The classic 46,XX CAH cohort candidates received a maximum of 10 points (2 points for each of the following data elements): (1) the initial text string review designated this person as having CAH based on clinical note excerpts; (2) the records included at least one diagnostic code specific to CAH (eg, ICD-10 code E25.0); (3) the second text string review confirmed presence or history of masculinised genitalia; (4) the laboratory reports included at least one 17-OHP level above 2000 ng/dL; and (5) pharmacy records indicated chronic use of oral glucocorticoids (such as hydrocortisone) most commonly used in CAH treatment.

A similar approach was used when summarising evidence in support of the CAIS diagnosis. The five lines of evidence for CAIS point assignment included: (1) the initial text string review-confirmed AIS diagnosis mentioned in the clinical notes; (2) diagnostic code specific to AIS (eg, ICD-9 code 259.51); (3) a separate text string review confirmed presence of keywords indicating AR variant or evidence of AR genetic testing; (4) presence of 46,XY karyotype documented in clinical notes; and (5) pharmacy records indicated chronic use of feminising hormone therapy most commonly used in CAIS treatment (table 2).
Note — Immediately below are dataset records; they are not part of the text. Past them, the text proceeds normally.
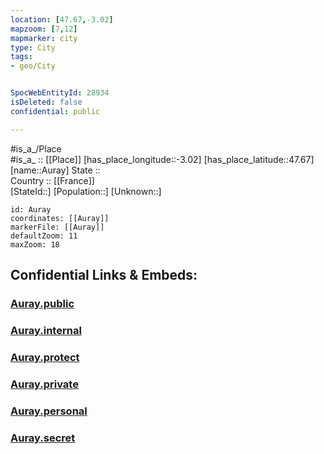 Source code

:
 ```yaml
---
location: [47.67,-3.02] 
mapzoom: [7,12] 
mapmarker: city 
type: City
tags:
- geo/City


SpocWebEntityId: 28934
isDeleted: false
confidential: public

---
```

#is_a_/Place  
#is_a_ :: [[Place]] 
[has_place_longitude::-3.02] 
[has_place_latitude::47.67] 
[name::Auray] 
State ::  
Country :: [[France]]  
[StateId::] 
[Population::] 
[Unknown::] 


```leaflet
id: Auray
coordinates: [[Auray]] 
markerFile: [[Auray]] 
defaultZoom: 11 
maxZoom: 18
```


## Confidential Links & Embeds: 

### [Auray.public](/_public/\Earth\Continent\Europe\Europe~West\France\regions~France\Bretagne\departments~Bretagne\Morbihan\communes~Morbihan\Lorient\cities~LorientAuray.public.md) 

### [Auray.internal](/_internal/\Earth\Continent\Europe\Europe~West\France\regions~France\Bretagne\departments~Bretagne\Morbihan\communes~Morbihan\Lorient\cities~LorientAuray.internal.md) 

### [Auray.protect](/_protect/\Earth\Continent\Europe\Europe~West\France\regions~France\Bretagne\departments~Bretagne\Morbihan\communes~Morbihan\Lorient\cities~LorientAuray.protect.md) 

### [Auray.private](/_private/\Earth\Continent\Europe\Europe~West\France\regions~France\Bretagne\departments~Bretagne\Morbihan\communes~Morbihan\Lorient\cities~LorientAuray.private.md) 

### [Auray.personal](/_personal/\Earth\Continent\Europe\Europe~West\France\regions~France\Bretagne\departments~Bretagne\Morbihan\communes~Morbihan\Lorient\cities~LorientAuray.personal.md) 

### [Auray.secret](/_secret/\Earth\Continent\Europe\Europe~West\France\regions~France\Bretagne\departments~Bretagne\Morbihan\communes~Morbihan\Lorient\cities~LorientAuray.secret.md)

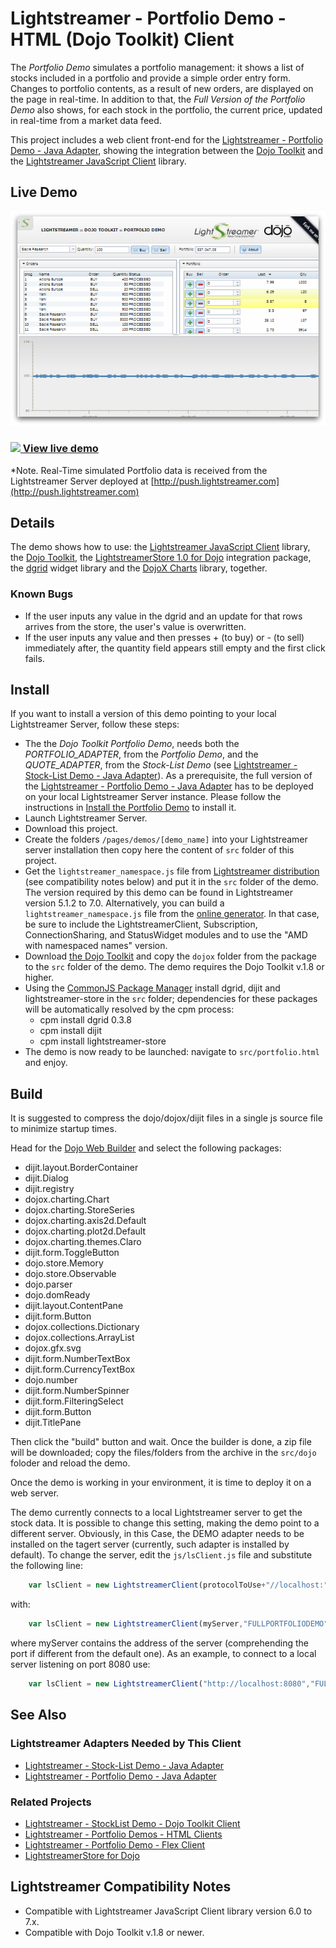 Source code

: # Lightstreamer - Portfolio Demo - HTML (Dojo Toolkit) Client

<!-- START DESCRIPTION lightstreamer-example-portfolio-client-dojo -->
The *Portfolio Demo* simulates a portfolio management: it shows a list of stocks included in a portfolio and provide a simple order entry form.
Changes to portfolio contents, as a result of new orders, are displayed on the page in real-time. In addition to that, the *Full Version of the Portfolio Demo* also shows, for each stock in the portfolio, the current price, updated in real-time from a market data feed.

This project includes a web client front-end for the [Lightstreamer - Portfolio Demo - Java Adapter](https://github.com/Lightstreamer/Lightstreamer-example-Portfolio-adapter-java), showing the integration between the [Dojo Toolkit](http://download.dojotoolkit.org/) and the [Lightstreamer JavaScript Client](https://lightstreamer.com/docs/client_javascript_uni_api/index.html) library.

## Live Demo

[![screenshot](screen_dojo_portfolio_large.png)](http://demos.lightstreamer.com/DojoDemo/portfolio.html)

### [![](http://demos.lightstreamer.com/site/img/play.png) View live demo](http://demos.lightstreamer.com/DojoDemo/portfolio.html)

*Note. Real-Time simulated Portfolio data is received from the Lightstreamer Server deployed at [http://push.lightstreamer.com](http://push.lightstreamer.com)

## Details

The demo shows how to use: the [Lightstreamer JavaScript Client](https://lightstreamer.com/docs/client_javascript_uni_api/index.html) library, the [Dojo Toolkit](http://download.dojotoolkit.org/), the [LightstreamerStore 1.0 for Dojo](https://github.com/Lightstreamer/dojo-lightstreamer-store) integration package, the [dgrid](https://github.com/SitePen/dgrid) widget library and the [DojoX Charts](https://github.com/dojo/dojox) library, together.

<!-- END DESCRIPTION lightstreamer-example-portfolio-client-dojo -->

### Known Bugs

* If the user inputs any value in the dgrid and an update for that rows arrives from the store, the user's value is overwritten.
* If the user inputs any value and then presses + (to buy) or - (to sell) immediately after, the quantity field appears still empty and the first click fails.


## Install
If you want to install a version of this demo pointing to your local Lightstreamer Server, follow these steps:

* The the *Dojo Toolkit Portfolio Demo*, needs both the *PORTFOLIO_ADAPTER*, from the *Portfolio Demo*, and the *QUOTE_ADAPTER*, from the *Stock-List Demo* (see [Lightstreamer - Stock-List Demo - Java Adapter](https://github.com/Lightstreamer/Lightstreamer-example-StockList-adapter-java)).
  As a prerequisite, the full version of the [Lightstreamer - Portfolio Demo - Java Adapter](https://github.com/Lightstreamer/Lightstreamer-example-Portfolio-adapter-java) has to be deployed on your local Lightstreamer Server instance.
  Please follow the instructions in [Install the Portfolio Demo](https://github.com/Lightstreamer/Lightstreamer-example-Portfolio-adapter-java#install-the-portfolio-demo) to install it.
* Launch Lightstreamer Server.
* Download this project.
* Create the folders `/pages/demos/[demo_name]` into your Lightstreamer server installation then copy here the content of `src` folder of this project.
* Get the `lightstreamer_namespace.js` file from [Lightstreamer distribution](http://www.lightstreamer.com/download) (see compatibility notes below) and put it in the `src` folder of the demo.
  The version required by this demo can be found in Lightstreamer version 5.1.2 to 7.0.
  Alternatively, you can build a `lightstreamer_namespace.js` file from the [online generator](http://www.lightstreamer.com/docs/client_javascript_tools/generator.html).
  In that case, be sure to include the LightstreamerClient, Subscription, ConnectionSharing, and StatusWidget modules and to use the "AMD with namespaced names" version.
* Download [the Dojo Toolkit](http://download.dojotoolkit.org) and copy the `dojox` folder from the package to the `src` folder of the demo. The demo requires the Dojo Toolkit v.1.8 or higher.
* Using the [CommonJS Package Manager](https://github.com/kriszyp/cpm) install dgrid, dijit and lightstreamer-store in the `src` folder; dependencies for these packages will be automatically resolved by the cpm process:
  - cpm install dgrid 0.3.8
  - cpm install dijit
  - cpm install lightstreamer-store
* The demo is now ready to be launched: navigate to `src/portfolio.html` and enjoy.

## Build

It is suggested to compress the dojo/dojox/dijit files in a single js source file to minimize startup times.

Head for the [Dojo Web Builder](http://build.dojotoolkit.org/) and select the following packages:

-  dijit.layout.BorderContainer
-  dijit.Dialog
-  dijit.registry
-  dojox.charting.Chart
-  dojox.charting.StoreSeries
-  dojox.charting.axis2d.Default
-  dojox.charting.plot2d.Default
-  dojox.charting.themes.Claro
-  dijit.form.ToggleButton
-  dojo.store.Memory
-  dojo.store.Observable
-  dojo.parser
-  dojo.domReady
-  dijit.layout.ContentPane
-  dijit.form.Button
-  dojox.collections.Dictionary
-  dojox.collections.ArrayList
-  dojox.gfx.svg
-  dijit.form.NumberTextBox
-  dijit.form.CurrencyTextBox
-  dojo.number
-  dijit.form.NumberSpinner
-  dijit.form.FilteringSelect
-  dijit.form.Button
-  dijit.TitlePane

Then click the "build" button and wait. Once the builder is done, a zip file will be downloaded; copy the files/folders from the archive in the `src/dojo` foloder and reload the demo. 

Once the demo is working in your environment, it is time to deploy it on a web server. 

The demo currently connects to a local Lightstreamer server to get the stock data. It is possible to change this setting, making the demo point to a different server. Obviously, in this 
Case, the DEMO adapter needs to be installed on the tagert server (currently, such adapter is installed by default).
To change the server, edit the `js/lsClient.js` file and substitute the following line:

```js
    var lsClient = new LightstreamerClient(protocolToUse+"//localhost:"+portToUse,"FULLPORTFOLIODEMO");
```

with:

```js
    var lsClient = new LightstreamerClient(myServer,"FULLPORTFOLIODEMO");
```

where myServer contains the address of the server (comprehending the port if different from the default one).
As an example, to connect to a local server listening on port 8080 use:

```js
    var lsClient = new LightstreamerClient("http://localhost:8080","FULLPORTFOLIODEMO");
```    

## See Also

### Lightstreamer Adapters Needed by This Client 

<!-- START RELATED_ENTRIES -->
* [Lightstreamer - Stock-List Demo - Java Adapter](https://github.com/Lightstreamer/Lightstreamer-example-Stocklist-adapter-java)
* [Lightstreamer - Portfolio Demo - Java Adapter](https://github.com/Lightstreamer/Lightstreamer-example-Portfolio-adapter-java)

<!-- END RELATED_ENTRIES -->

### Related Projects

* [Lightstreamer - StockList Demo - Dojo Toolkit Client](https://github.com/Lightstreamer/Lightstreamer-example-StockList-client-dojo)
* [Lightstreamer - Portfolio Demos - HTML Clients](https://github.com/Lightstreamer/Lightstreamer-example-Portfolio-client-javascript)
* [Lightstreamer - Portfolio Demo - Flex Client](https://github.com/Lightstreamer/Lightstreamer-example-Portfolio-client-flex)
* [LightstreamerStore for Dojo](https://github.com/Lightstreamer/dojo-lightstreamer-store)

## Lightstreamer Compatibility Notes 

* Compatible with Lightstreamer JavaScript Client library version 6.0 to 7.x.
* Compatible with Dojo Toolkit v.1.8 or newer.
Validation of classic 46,XX CAH and CAIS status

Once the DSD Pathways cohort candidates were assigned a strength-of-evidence score, we performed the final eligibility validation using an in-depth medical chart review. The purpose of validation was to confirm the two diagnoses of interest: classic 46,XX CAH and CAIS. The validation was initially carried out in samples of 10 cases randomly sampled from each strength-of-evidence score stratum. The total validation sample for 46,XX CAH included 110 cohort candidates—10 from each of the 11 score values. The corresponding validation sample for CAIS included 81 cohort candidates—a random sample of 10 each with scores 2–8 and 11 total cohort candidates with scores 9–10 because not all of the highest score values had at least 10 candidates. The proportions of persons with confirmed classic 46,XX CAH or CAIS in each stratum-specific sample was used to identify a score cut-off for validating all cohort candidates. As classic 46,XX CAH is typically diagnosed prior to menarche, sample validation was performed separately for participants under the age of 8 years and those who were older. The sample validation of CAIS cohort was conducted for all ages.

Once the random sample validation study identified a cut-off score below which an in-depth medical records review was deemed futile, all persons with the score at or above the cut-off were included in the final validation. The validation criteria for classic 46,XX CAH and CAIS are included in online supplemental tables 7 and 8.

Patient and public involvement

Involving patients in the conduct of this study was not possible because the data are de-identified and required no patient contact. The overall study design and its objectives were presented at the 2018 meeting of the World Professional Association for Transgender Health (WPATH). WPATH engages a wide range of stakeholders including members of the gender minority community as well as professionals in the fields of medicine, psychology, law, social work and public health.

Findings to date

Initial broad search of the EHR (Step 1) identified 602 693 individuals with at least one diagnostic code or keyword consistent with possible DSD. Following a more specific search of keywords within this population (Step 2), 5404 were 46,XX CAH cohort candidates, and 648 were CAIS cohort candidates.

Among 46,XX CAH cohort candidates, 2499 (46%) were deemed eligible based on the initial text sting review (Step 3). After adding information on ICD codes, genital appearance, laboratory tests and pharmacy records indicative of glucocorticoid therapy (Step 4), the majority of cohort candidates (90%) received a strength-of-evidence score of ≤5, whereas a score of ≥8 was assigned to just 4% of cohort candidates.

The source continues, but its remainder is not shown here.